Exercise requirements: Reproduce exactly the lines from the line containing "the spectral band" through the end of the records below, including both ends, and nothing else.

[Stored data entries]
=-=-=

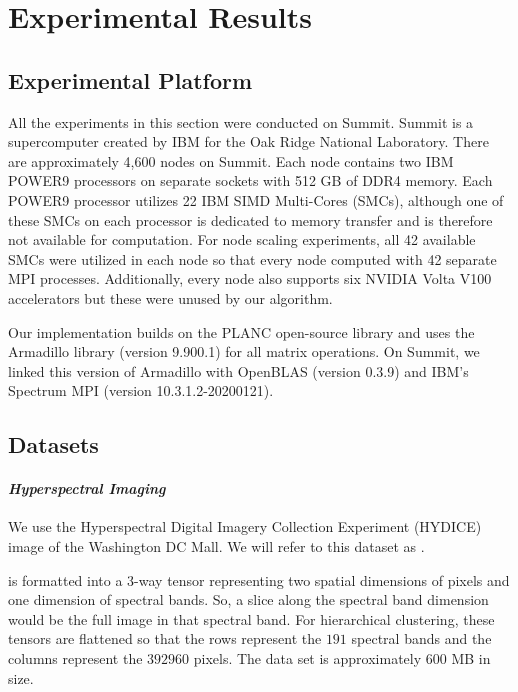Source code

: 
\section{Experimental Results}
\label{sec:results}

\subsection{Experimental Platform}
\label{sec:summit}

All the experiments in this section were conducted on Summit. Summit is a supercomputer created by IBM for the Oak Ridge National Laboratory. 
There are approximately 4,600 nodes on Summit. 
Each node contains two IBM POWER9 processors on separate sockets with 512 GB of DDR4 memory.
Each POWER9 processor utilizes 22 IBM SIMD Multi-Cores (SMCs), although one of these SMCs on each processor is dedicated to memory transfer and is therefore not available for computation. 
For node scaling experiments, all 42 available SMCs were utilized in each node so that every node computed with 42 separate MPI processes.
Additionally, every node also supports six NVIDIA Volta V100 accelerators but these were unused by our algorithm. 

Our implementation builds on the PLANC open-source library \cite{EH+19-TR} and uses the Armadillo library (version 9.900.1) for all matrix operations. 
On Summit, we linked this version of Armadillo with OpenBLAS (version 0.3.9) and IBM's Spectrum MPI (version 10.3.1.2-20200121).

\subsection{Datasets}

\paragraph{\emph{Hyperspectral Imaging}}

	We use the Hyperspectral Digital Imagery Collection Experiment (HYDICE) image of the Washington DC Mall. We will refer
	to this dataset as \hyper{}\cite{DC-HYDICE}.
	
	\hyper{} is formatted into a 3-way tensor representing two spatial dimensions of pixels and one dimension of spectral bands. So, a slice along
	the spectral band dimension would be the full \hyper{} image in that spectral band. For hierarchical clustering, these tensors are flattened so that the rows represent the
	$191$ spectral bands and the columns represent the $392960$ pixels.   The data set is approximately 600 MB in size.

=-=-=

Response to this task:
	the spectral band dimension would be the full \hyper{} image in that spectral band. For hierarchical clustering, these tensors are flattened so that the rows represent the
	$191$ spectral bands and the columns represent the $392960$ pixels.   The data set is approximately 600 MB in size.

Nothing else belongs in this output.